Exercise = Output, exactly as written, the lines below starting at the line containing "[x] Recuperar Métricas: O" and ending at the line containing "- [ ] All the links". Drop the pictures and keep both end lines.

Document images with source code:
|---|
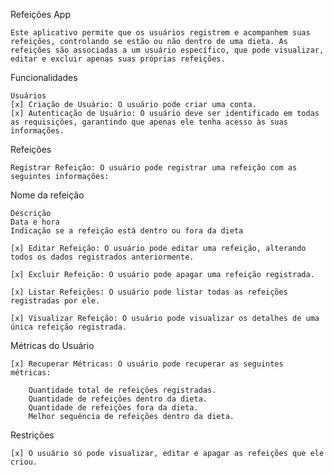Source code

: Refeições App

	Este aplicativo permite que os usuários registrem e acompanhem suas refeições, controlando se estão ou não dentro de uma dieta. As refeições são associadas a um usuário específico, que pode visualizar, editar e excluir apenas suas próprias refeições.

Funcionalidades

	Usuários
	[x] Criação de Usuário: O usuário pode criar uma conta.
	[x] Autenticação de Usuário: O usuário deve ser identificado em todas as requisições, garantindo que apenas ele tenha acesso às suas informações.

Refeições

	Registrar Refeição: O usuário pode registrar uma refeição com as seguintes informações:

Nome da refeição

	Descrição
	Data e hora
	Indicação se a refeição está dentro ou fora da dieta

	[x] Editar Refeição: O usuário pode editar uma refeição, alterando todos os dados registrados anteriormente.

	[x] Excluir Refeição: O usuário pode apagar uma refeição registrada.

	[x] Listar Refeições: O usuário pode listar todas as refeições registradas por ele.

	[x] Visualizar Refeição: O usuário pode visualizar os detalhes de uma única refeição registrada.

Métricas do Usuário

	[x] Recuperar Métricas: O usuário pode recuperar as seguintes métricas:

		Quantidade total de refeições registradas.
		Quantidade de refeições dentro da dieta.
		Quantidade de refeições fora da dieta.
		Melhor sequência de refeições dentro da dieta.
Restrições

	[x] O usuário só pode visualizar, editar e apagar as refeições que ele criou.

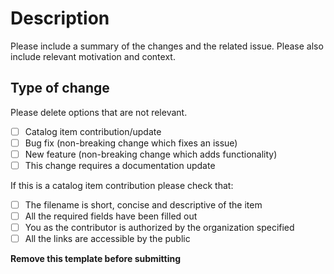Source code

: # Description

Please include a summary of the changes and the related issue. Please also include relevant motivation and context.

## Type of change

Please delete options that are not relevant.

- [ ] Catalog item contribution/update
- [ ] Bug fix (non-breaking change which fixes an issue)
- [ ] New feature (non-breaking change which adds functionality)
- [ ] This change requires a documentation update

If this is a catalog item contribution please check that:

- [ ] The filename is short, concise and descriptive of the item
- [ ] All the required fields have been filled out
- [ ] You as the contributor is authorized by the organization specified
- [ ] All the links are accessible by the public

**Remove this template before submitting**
|---|
Problem solution =
	[x] Recuperar Métricas: O usuário pode recuperar as seguintes métricas:

		Quantidade total de refeições registradas.
		Quantidade de refeições dentro da dieta.
		Quantidade de refeições fora da dieta.
		Melhor sequência de refeições dentro da dieta.
Restrições

	[x] O usuário só pode visualizar, editar e apagar as refeições que ele criou.

Source code

: # Description

Please include a summary of the changes and the related issue. Please also include relevant motivation and context.

## Type of change

Please delete options that are not relevant.

- [ ] Catalog item contribution/update
- [ ] Bug fix (non-breaking change which fixes an issue)
- [ ] New feature (non-breaking change which adds functionality)
- [ ] This change requires a documentation update

If this is a catalog item contribution please check that:

- [ ] The filename is short, concise and descriptive of the item
- [ ] All the required fields have been filled out
- [ ] You as the contributor is authorized by the organization specified
- [ ] All the links are accessible by the public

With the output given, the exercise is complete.